My friend Paul Maconochie, the leader of St Thomas’ Philadelphia Campus in Sheffield, is in hospital at present. There is too much fluid in one side of his brain, and not enough on the other. The onset of the condition came just after he had shared with the church where he felt God was leading us over the time Paul will be senior leader…
In response, the church has agreed that, whenever we come across each other, the first thing we will do is thank God for giving us Paul as our leader, and pray that he would be fully restored to health. The giving thanks is important: we’ve learnt that choosing to give thanks in hard circumstances does something within us that makes us more open to God, and allows him to break into our experience, and to flow through us in ways that transform our experience, more fully. And of course, the thankful attitude is a gift from God in the first place; but, God seems willing to call things he has given us ‘ours,’ and receive them as gifts ‘from us’ (e.g. John 21:1-14, “Bring some of the fish you have just caught.” – as Conrad Gempf observes in Mealtime Habits of the Messiah)

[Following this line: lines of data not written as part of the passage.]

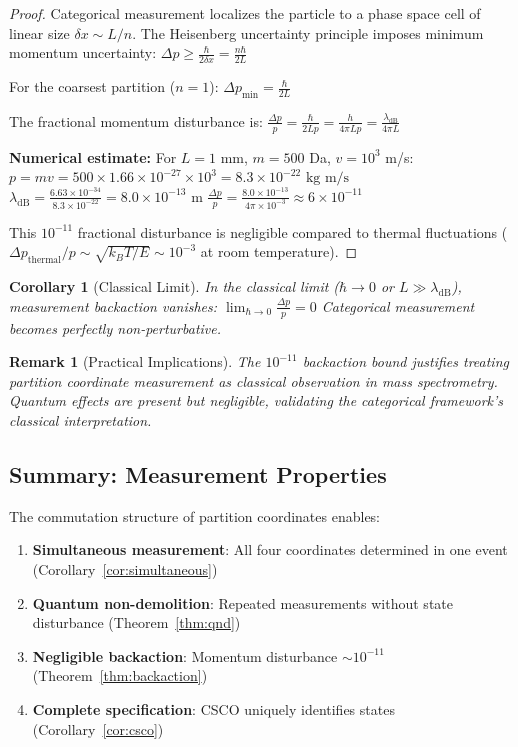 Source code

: \documentclass[twocolumn,10pt]{article}
\newtheorem{corollary}[theorem]{Corollary}
\newtheorem{remark}[theorem]{Remark}
\begin{document}
\begin{proof}
Categorical measurement localizes the particle to a phase space cell of linear size $\delta x \sim L/n$. The Heisenberg uncertainty principle imposes minimum momentum uncertainty:
$
\Delta p \geq \frac{\hbar}{2\delta x} = \frac{n\hbar}{2L}
$

For the coarsest partition ($n = 1$):
$
\Delta p_{\min} = \frac{\hbar}{2L}
$

The fractional momentum disturbance is:
$
\frac{\Delta p}{p} = \frac{\hbar}{2Lp} = \frac{h}{4\pi Lp} = \frac{\lambda_{\mathrm{dB}}}{4\pi L}
$

\textbf{Numerical estimate:} For $L = 1$ mm, $m = 500$ Da, $v = 10^3$ m/s:
$
p = mv = 500 \times 1.66 \times 10^{-27} \times 10^3 = 8.3 \times 10^{-22} \text{ kg m/s}
$
$
\lambda_{\mathrm{dB}} = \frac{6.63 \times 10^{-34}}{8.3 \times 10^{-22}} = 8.0 \times 10^{-13} \text{ m}
$
$
\frac{\Delta p}{p} = \frac{8.0 \times 10^{-13}}{4\pi \times 10^{-3}} \approx 6 \times 10^{-11}
$

This $10^{-11}$ fractional disturbance is negligible compared to thermal fluctuations ($\Delta p_{\mathrm{thermal}}/p \sim \sqrt{k_BT/E} \sim 10^{-3}$ at room temperature).
\end{proof}

\begin{corollary}[Classical Limit]
\label{cor:classical}
In the classical limit ($\hbar \to 0$ or $L \gg \lambda_{\mathrm{dB}}$), measurement backaction vanishes:
$
\lim_{\hbar \to 0} \frac{\Delta p}{p} = 0
$
Categorical measurement becomes perfectly non-perturbative.
\end{corollary}

\begin{remark}[Practical Implications]
The $10^{-11}$ backaction bound justifies treating partition coordinate measurement as \emph{classical observation} in mass spectrometry. Quantum effects are present but negligible, validating the categorical framework's classical interpretation.
\end{remark}

\subsection{Summary: Measurement Properties}

The commutation structure of partition coordinates enables:
\begin{enumerate}
    \item \textbf{Simultaneous measurement}: All four coordinates determined in one event (Corollary~\ref{cor:simultaneous})
    \item \textbf{Quantum non-demolition}: Repeated measurements without state disturbance (Theorem~\ref{thm:qnd})
    \item \textbf{Negligible backaction}: Momentum disturbance $\sim 10^{-11}$ (Theorem~\ref{thm:backaction})
    \item \textbf{Complete specification}: CSCO uniquely identifies states (Corollary~\ref{cor:csco})
\end{enumerate}
\end{document}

So far this week, I’ve prayed for Paul with people I’ve met in the pub, the playground, and a department store, as well as in our home…one of the people I prayed with in the department store told me he can’t go to the supermarket without bumping into people to pray with…other people I’ve prayed with have prayed with other people on the street, and at school…
It has been great. It’s not been a big deal in an intrusive sense, but it has revitalised how members of the church feel about praying in public places – as one person put it, being held accountable in that by multiple others. It rightly disrespects the sacred/secular dichotomy; and, I suspect that once we see this prayer answered we won’t stop, but will take up other foci one after another.